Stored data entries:
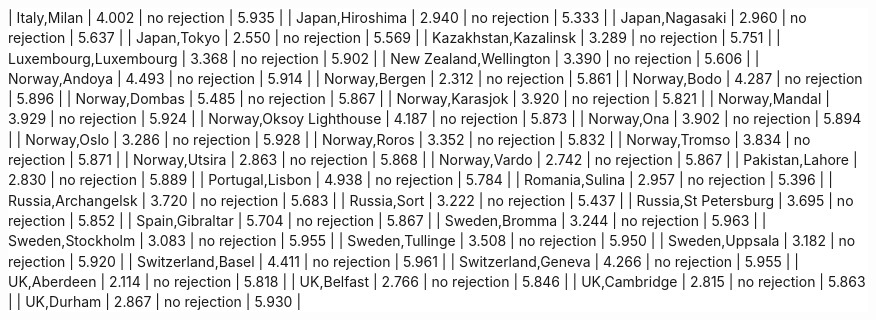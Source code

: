 |       Italy,Milan        |     4.002      | no rejection |     5.935      |
|     Japan,Hiroshima      |     2.940      | no rejection |     5.333      |
|      Japan,Nagasaki      |     2.960      | no rejection |     5.637      |
|       Japan,Tokyo        |     2.550      | no rejection |     5.569      |
|   Kazakhstan,Kazalinsk   |     3.289      | no rejection |     5.751      |
|  Luxembourg,Luxembourg   |     3.368      | no rejection |     5.902      |
|  New Zealand,Wellington  |     3.390      | no rejection |     5.606      |
|      Norway,Andoya       |     4.493      | no rejection |     5.914      |
|      Norway,Bergen       |     2.312      | no rejection |     5.861      |
|       Norway,Bodo        |     4.287      | no rejection |     5.896      |
|      Norway,Dombas       |     5.485      | no rejection |     5.867      |
|     Norway,Karasjok      |     3.920      | no rejection |     5.821      |
|      Norway,Mandal       |     3.929      | no rejection |     5.924      |
| Norway,Oksoy Lighthouse  |     4.187      | no rejection |     5.873      |
|        Norway,Ona        |     3.902      | no rejection |     5.894      |
|       Norway,Oslo        |     3.286      | no rejection |     5.928      |
|       Norway,Roros       |     3.352      | no rejection |     5.832      |
|      Norway,Tromso       |     3.834      | no rejection |     5.871      |
|      Norway,Utsira       |     2.863      | no rejection |     5.868      |
|       Norway,Vardo       |     2.742      | no rejection |     5.867      |
|     Pakistan,Lahore      |     2.830      | no rejection |     5.889      |
|     Portugal,Lisbon      |     4.938      | no rejection |     5.784      |
|      Romania,Sulina      |     2.957      | no rejection |     5.396      |
|    Russia,Archangelsk    |     3.720      | no rejection |     5.683      |
|       Russia,Sort        |     3.222      | no rejection |     5.437      |
|   Russia,St Petersburg   |     3.695      | no rejection |     5.852      |
|     Spain,Gibraltar      |     5.704      | no rejection |     5.867      |
|      Sweden,Bromma       |     3.244      | no rejection |     5.963      |
|     Sweden,Stockholm     |     3.083      | no rejection |     5.955      |
|     Sweden,Tullinge      |     3.508      | no rejection |     5.950      |
|      Sweden,Uppsala      |     3.182      | no rejection |     5.920      |
|    Switzerland,Basel     |     4.411      | no rejection |     5.961      |
|    Switzerland,Geneva    |     4.266      | no rejection |     5.955      |
|       UK,Aberdeen        |     2.114      | no rejection |     5.818      |
|        UK,Belfast        |     2.766      | no rejection |     5.846      |
|       UK,Cambridge       |     2.815      | no rejection |     5.863      |
|        UK,Durham         |     2.867      | no rejection |     5.930      |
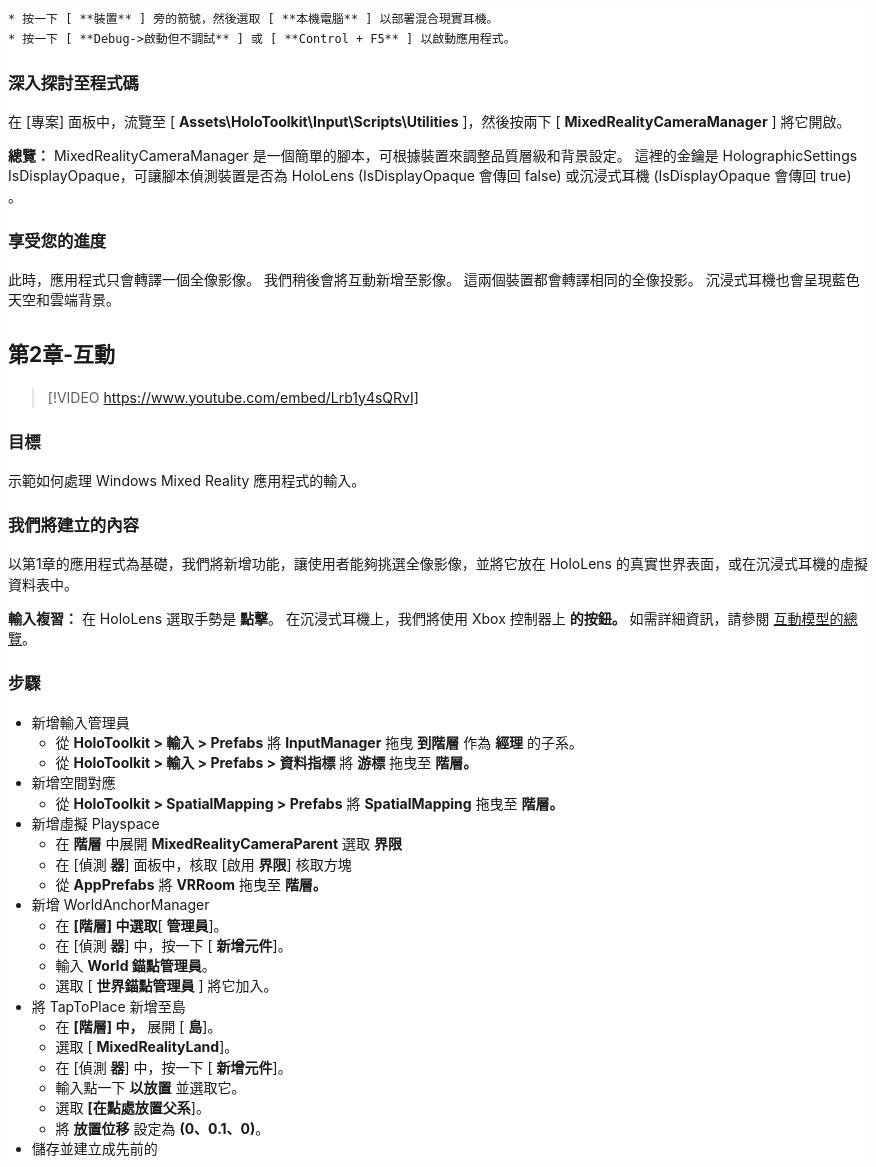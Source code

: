     * 按一下 [ **裝置** ] 旁的箭號，然後選取 [ **本機電腦** ] 以部署混合現實耳機。
    * 按一下 [ **Debug->啟動但不調試** ] 或 [ **Control + F5** ] 以啟動應用程式。

### <a name="digging-into-the-code"></a>深入探討至程式碼

在 [專案] 面板中，流覽至 [ **Assets\HoloToolkit\Input\Scripts\Utilities** ]，然後按兩下 [ **MixedRealityCameraManager** ] 將它開啟。

**總覽：** MixedRealityCameraManager 是一個簡單的腳本，可根據裝置來調整品質層級和背景設定。 這裡的金鑰是 HolographicSettings IsDisplayOpaque，可讓腳本偵測裝置是否為 HoloLens (IsDisplayOpaque 會傳回 false) 或沉浸式耳機 (IsDisplayOpaque 會傳回 true) 。

### <a name="enjoy-your-progress"></a>享受您的進度

此時，應用程式只會轉譯一個全像影像。 我們稍後會將互動新增至影像。 這兩個裝置都會轉譯相同的全像投影。 沉浸式耳機也會呈現藍色天空和雲端背景。

## <a name="chapter-2---interaction"></a>第2章-互動

>[!VIDEO https://www.youtube.com/embed/Lrb1y4sQRvI]

### <a name="objectives"></a>目標

示範如何處理 Windows Mixed Reality 應用程式的輸入。

### <a name="what-we-will-build"></a>我們將建立的內容

以第1章的應用程式為基礎，我們將新增功能，讓使用者能夠挑選全像影像，並將它放在 HoloLens 的真實世界表面，或在沉浸式耳機的虛擬資料表中。

**輸入複習：** 在 HoloLens 選取手勢是 **點擊**。 在沉浸式耳機上，我們將使用 Xbox 控制器上 **的按鈕。** 如需詳細資訊，請參閱 [互動模型的總覽](../design/interaction-fundamentals.md)。

### <a name="steps"></a>步驟

* 新增輸入管理員
    * 從 **HoloToolkit > 輸入 > Prefabs** 將 **InputManager** 拖曳 **到階層** 作為 **經理** 的子系。
    * 從 **HoloToolkit > 輸入 > Prefabs > 資料指標** 將 **游標** 拖曳至 **階層。**
* 新增空間對應
    * 從 **HoloToolkit > SpatialMapping > Prefabs** 將 **SpatialMapping** 拖曳至 **階層。**
* 新增虛擬 Playspace
    * 在 **階層** 中展開 **MixedRealityCameraParent** 選取 **界限**
    * 在 [偵測 **器**] 面板中，核取 [啟用 **界限**] 核取方塊
    * 從 **AppPrefabs** 將 **VRRoom** 拖曳至 **階層。**
* 新增 WorldAnchorManager
    * 在 **[階層] 中選取**[ **管理員**]。
    * 在 [偵測 **器**] 中，按一下 [ **新增元件**]。
    * 輸入 **World 錨點管理員**。
    * 選取 [ **世界錨點管理員** ] 將它加入。
* 將 TapToPlace 新增至島
    * 在 **[階層] 中，** 展開 [ **島**]。
    * 選取 [ **MixedRealityLand**]。
    * 在 [偵測 **器**] 中，按一下 [ **新增元件**]。
    * 輸入點一下 **以放置** 並選取它。
    * 選取 **[在點處放置父系**]。
    * 將 **放置位移** 設定為 **(0、0.1、0)**。
* 儲存並建立成先前的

(Task goal):
Report each line above containing the string "MixedRealityCameraManager".

(Finished exercise):
在 [專案] 面板中，流覽至 [ **Assets\HoloToolkit\Input\Scripts\Utilities** ]，然後按兩下 [ **MixedRealityCameraManager** ] 將它開啟。
**總覽：** MixedRealityCameraManager 是一個簡單的腳本，可根據裝置來調整品質層級和背景設定。 這裡的金鑰是 HolographicSettings IsDisplayOpaque，可讓腳本偵測裝置是否為 HoloLens (IsDisplayOpaque 會傳回 false) 或沉浸式耳機 (IsDisplayOpaque 會傳回 true) 。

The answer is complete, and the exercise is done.